Maurice François : Au vu du cahier des charges et du montant du contrat – un peu plus de 2 millions d’euros -, ça n’est pas étonnant. Les entreprises ont fait un état visuel des écoles, comme pourrait le faire le chargé de travaux du secteur. Mais c’est d’autant plus problématique que Qualiconsult n’a fait ni les commentaires ni les préconisations prévues au cahier des charges. Contrairement à l’Apave, qui a travaillé sur le secteur Nord, sur plus d’écoles et un coût trois fois moindre (1). C’est par exemple le cas sur un point particulièrement sensible, les cahiers de sécurité, un problème sur 66 écoles sur 470. Autre aspect non respecté du cahier des charges : les logements de fonctions des écoles. Seules les conciergeries ont été visitées, alors qu’elles ne représentent que la moitié du total. Ce qui est particulièrement ballot : la ville vient de voter une délibération proposant l’utilisation de ces locaux pour agrandir les écoles !
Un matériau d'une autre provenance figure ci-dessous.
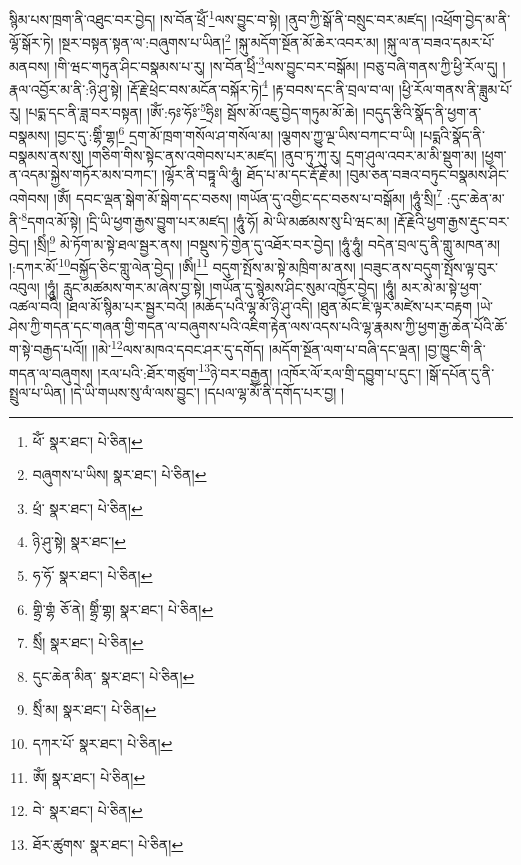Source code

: སྙིམ་པས་ཁྲག་ནི་འཐུང་བར་བྱེད། །ས་བོན་ཕྲོཾ་\footnote{ཕོཾ་  སྣར་ཐང་།  པེ་ཅིན། }ལས་བྱུང་བ་སྟེ། །ནུབ་ཀྱི་སྒོ་ནི་བསྲུང་བར་མཛད། །འཕྲོག་བྱེད་མ་ནི་ལྷོ་སྒོར་ཏེ། །སྔར་བསྟན་སྟན་ལ་:བཞུགས་པ་ཡིན།\footnote{བཞུགས་པ་ཡིས།  སྣར་ཐང་།  པེ་ཅིན། } །སྐུ་མདོག་སྔོན་མོ་ཆེར་འབར་མ། །སྐུ་ལ་ན་བཟའ་དམར་པོ་མནབས། །གི་ཝང་གཏུན་ཤིང་བསྣམས་པ་རུ། །ས་བོན་ཕྲིཾ་\footnote{ཕྲཾ་  སྣར་ཐང་།  པེ་ཅིན། }ལས་བྱུང་བར་བསྒོམ། །བཅུ་བཞི་གནས་ཀྱི་ཕྱི་རོལ་དུ། །རྣལ་འབྱོར་མ་ནི་:ཉི་ཤུ་སྟེ། །རྡོ་རྗེ་ཕྲེང་བས་མངོན་བསྐོར་ཏེ།\footnote{ཉི་ཤུ་སྟེ།  སྣར་ཐང་། } །རྟ་བབས་དང་ནི་བྲལ་བ་ལ། །ཕྱི་རོལ་གནས་ནི་ཟླུམ་པོ་རུ། །པདྨ་དང་ནི་ཟླ་བར་བསྟན། །ཨོཾ་:ཧཿ་ཧོཿ་\footnote{ཧ་ཧོ་  སྣར་ཐང་།  པེ་ཅིན། }ཧྲིཿ། སྦོས་མོ་འཇུ་བྱེད་གཏུམ་མོ་ཆེ། །བདུད་རྩིའི་སྣོད་ནི་ཕྱག་ན་བསྣམས། །བྱང་དུ་:གྷིཾ་གྷ།\footnote{གྷྲི་གྷཾ  ཅོ་ནེ། གྷྲིཾ་གྷ།  སྣར་ཐང་།  པེ་ཅིན། } དྲག་མོ་ཁྲག་གསོལ་ཤ་གསོལ་མ། །ལྕགས་ཀྱུ་ལྔ་ཡིས་བཀང་བ་ཡི། །པདྨའི་སྣོད་ནི་བསྣམས་ནས་སུ། །གཅིག་གིས་སྟེང་ནས་འགེབས་པར་མཛད། །ནུབ་ཏུ་ཀུ་རུ། དྲག་ཤུལ་འབར་མ་མི་སྡུག་མ། །ཕྱག་ན་འདམ་སྐྱེས་གཏོར་མས་བཀང་། །ལྷོར་ནི་བཏྟཱ་ལི་ཧཱུཾ། ཐོད་པ་མ་དང་རྡོ་རྗེ་མ། །བུམ་ཅན་བཟའ་བཏུང་བསྣམས་ཤིང་འགེབས། །ཨོཾ། དབང་ལྡན་སྒེག་མོ་སྒེག་དང་བཅས། །གཡོན་དུ་འགྱིང་དང་བཅས་པ་བསྒོམ། །ཧཱུཾ་སྲི།\footnote{སྲིཾ།  སྣར་ཐང་།  པེ་ཅིན། } :དུང་ཆེན་མ་ནི་\footnote{དུང་ཆེན་མིན་  སྣར་ཐང་།  པེ་ཅིན། }དགའ་མོ་སྟེ། །དྲི་ཡི་ཕྱག་རྒྱས་བྱུག་པར་མཛད། །ཧཱུཾ་ཧོ། མེ་ཡི་མཚམས་སུ་པི་ཝང་མ། །རྡོ་རྗེའི་ཕྱག་རྒྱས་རྡུང་བར་བྱེད། །སྲིཾ།\footnote{སྲིཾ་མ།  སྣར་ཐང་།  པེ་ཅིན། } མེ་ཏོག་མ་སྟེ་ཐལ་སྦྱར་ནས། །བསྡུས་ཏེ་གྱེན་དུ་འཐོར་བར་བྱེད། །ཧཱུཾ་ཧཱུཾ། བདེན་བྲལ་དུ་ནི་གླུ་མཁན་མ། །:དཀར་མོ་\footnote{དཀར་པོ་  སྣར་ཐང་།  པེ་ཅིན། }བསྐྱོད་ཅིང་གླུ་ལེན་བྱེད། །ཨིཾ།\footnote{ཨོཾ།  སྣར་ཐང་།  པེ་ཅིན། } བདུག་སྤོས་མ་སྟེ་མཁྲིག་མ་ནས། །བཟུང་ནས་བདུག་སྤོས་ལྟ་བུར་འབུལ། །ཧཱུཾ། རླུང་མཚམས་གར་མ་ཞེས་བྱ་སྟེ། །གཡོན་དུ་སྙེམས་ཤིང་སུམ་འཁྱོར་བྱེད། །ཧཱུཾ། མར་མེ་མ་སྟེ་ཕྱག་འཚལ་བའི། །ཐལ་མོ་སྙིམ་པར་སྦྱར་བའོ། །མཆོད་པའི་ལྷ་མོ་ཉི་ཤུ་འདི། །ཐུན་མོང་ཇི་ལྟར་མཛེས་པར་བརྟག །ཡེ་ཤེས་ཀྱི་གདན་དང་གཞན་གྱི་གདན་ལ་བཞུགས་པའི་འཇིག་རྟེན་ལས་འདས་པའི་ལྷ་རྣམས་ཀྱི་ཕྱག་རྒྱ་ཆེན་པོའི་ཆོ་ག་སྟེ་བརྒྱད་པའོ།། །།མེ་\footnote{བེ་  སྣར་ཐང་།  པེ་ཅིན། }ལས་མཁའ་དབང་ཤར་དུ་དགོད། །མདོག་སྔོན་ལག་པ་བཞི་དང་ལྡན། །བྱ་ཁྱུང་གི་ནི་གདན་ལ་བཞུགས། །རལ་པའི་:ཐོར་གཙུག་\footnote{ཐོར་ཚུགས་  སྣར་ཐང་།  པེ་ཅིན། }ཉེ་བར་བརྒྱན། །འཁོར་ལོ་རལ་གྲི་དབྱུག་པ་དུང་། །སྒོ་དཔོན་དུ་ནི་སྤྲུལ་པ་ཡིན། །དེ་ཡི་གཡས་སུ་ལཾ་ལས་བྱུང་། །དཔལ་ལྷ་མོ་ནི་དགོད་པར་བྱ། །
N’est-ce cependant pas logique que la nouvelle majorité s’appuie sur un audit qui a couté plus de deux millions d’euros ?
JH : C’est effectivement logique, mais ils n’en font aucune critique. C’est ce qui dérange. Ils pourraient dire que l’audit est mauvais, qu’il n’est pas suffisant, mais qu’il peut servir pour un classement des priorités. Mais annoncer qu’il est la référence pour la programmation et prendre au sérieux les 200 millions d’euros de travaux annoncés ne nous rendent pas serein. Autre exemple : Dans une école des quartiers sud, l’entreprise chiffre le remplacement des cloisons en placo-plâtre à 25 000 euros l’unité !
Pour vous le document pose aussi la question de la transparence promise par le Printemps Marseillais.
MF : Ce qu’ils ont communiqué, c’est un document de travail interne à la mairie, qui a été créé par une personne de la ville en septembre et modifié le 1er décembre, la veille de la libération du document (2). Nous, on demande les livrables, le reportage photo, les synthèses présentées à l’époque par Gaudin, les fiches de chaque écoles. Ce qui était prévu dans le cahier des clauses techniques et particulières. Le Collectif peut leur mettre à disposition si besoin. En tout cas, après six mois, on est très déçu de découvrir que le Printemps marseillais ne maitrise pas le sujet de la transparence. Alors même que c’est une partie importante de son programme. Ils vont devoir relire le code des relations entre le public et l’administration !
1. 581 000 euros contre 1,5 millions d’euros.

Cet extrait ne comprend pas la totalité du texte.